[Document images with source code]
>>>>>

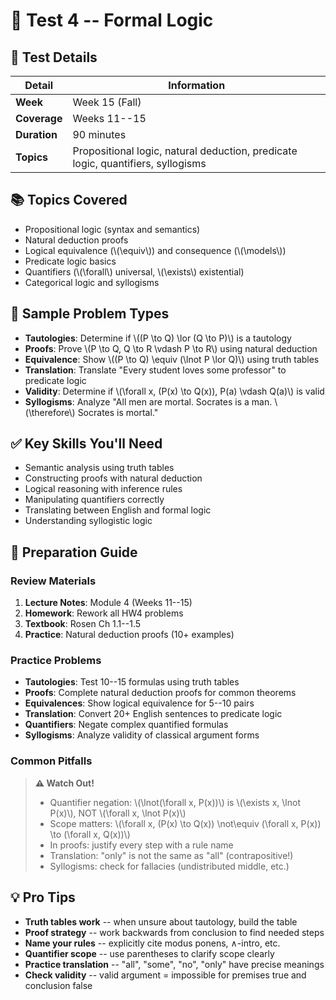 # 🧠 Test 4 -- Formal Logic

## 📅 Test Details

| Detail | Information |
|--------|-------------|
| **Week** | Week 15 (Fall) |
| **Coverage** | Weeks 11--15 |
| **Duration** | 90 minutes |
| **Topics** | Propositional logic, natural deduction, predicate logic, quantifiers, syllogisms |

## 📚 Topics Covered

- Propositional logic (syntax and semantics)
- Natural deduction proofs
- Logical equivalence (\\(\equiv\\)) and consequence (\\(\models\\))
- Predicate logic basics
- Quantifiers (\\(\forall\\) universal, \\(\exists\\) existential)
- Categorical logic and syllogisms

## 🎯 Sample Problem Types

- **Tautologies**: Determine if \\((P \to Q) \lor (Q \to P)\\) is a tautology
- **Proofs**: Prove \\(P \to Q, Q \to R \vdash P \to R\\) using natural deduction
- **Equivalence**: Show \\((P \to Q) \equiv (\lnot P \lor Q)\\) using truth tables
- **Translation**: Translate "Every student loves some professor" to predicate logic
- **Validity**: Determine if \\(\forall x\, (P(x) \to Q(x)), P(a) \vdash Q(a)\\) is valid
- **Syllogisms**: Analyze "All men are mortal. Socrates is a man. \\(\therefore\\) Socrates is mortal."

## ✅ Key Skills You'll Need

- Semantic analysis using truth tables
- Constructing proofs with natural deduction
- Logical reasoning with inference rules
- Manipulating quantifiers correctly
- Translating between English and formal logic
- Understanding syllogistic logic

## 📖 Preparation Guide

### Review Materials

1. **Lecture Notes**: Module 4 (Weeks 11--15)
2. **Homework**: Rework all HW4 problems
3. **Textbook**: Rosen Ch 1.1--1.5
4. **Practice**: Natural deduction proofs (10+ examples)

### Practice Problems

- **Tautologies**: Test 10--15 formulas using truth tables
- **Proofs**: Complete natural deduction proofs for common theorems
- **Equivalences**: Show logical equivalence for 5--10 pairs
- **Translation**: Convert 20+ English sentences to predicate logic
- **Quantifiers**: Negate complex quantified formulas
- **Syllogisms**: Analyze validity of classical argument forms

### Common Pitfalls

> **⚠️ Watch Out!**
>
> - Quantifier negation: \\(\lnot(\forall x\, P(x))\\) is \\(\exists x\, \lnot P(x)\\), NOT \\(\forall x\, \lnot P(x)\\)
> - Scope matters: \\(\forall x\, (P(x) \to Q(x)) \not\equiv (\forall x\, P(x)) \to (\forall x\, Q(x))\\)
> - In proofs: justify every step with a rule name
> - Translation: "only" is not the same as "all" (contrapositive!)
> - Syllogisms: check for fallacies (undistributed middle, etc.)

## 💡 Pro Tips

- **Truth tables work** -- when unsure about tautology, build the table
- **Proof strategy** -- work backwards from conclusion to find needed steps
- **Name your rules** -- explicitly cite modus ponens, ∧-intro, etc.
- **Quantifier scope** -- use parentheses to clarify scope clearly
- **Practice translation** -- "all", "some", "no", "only" have precise meanings
- **Check validity** -- valid argument = impossible for premises true and conclusion false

<<<<<

How many lines in these entries contain the string "Topics"? State the number and nothing more.

[Output for this exercise] 2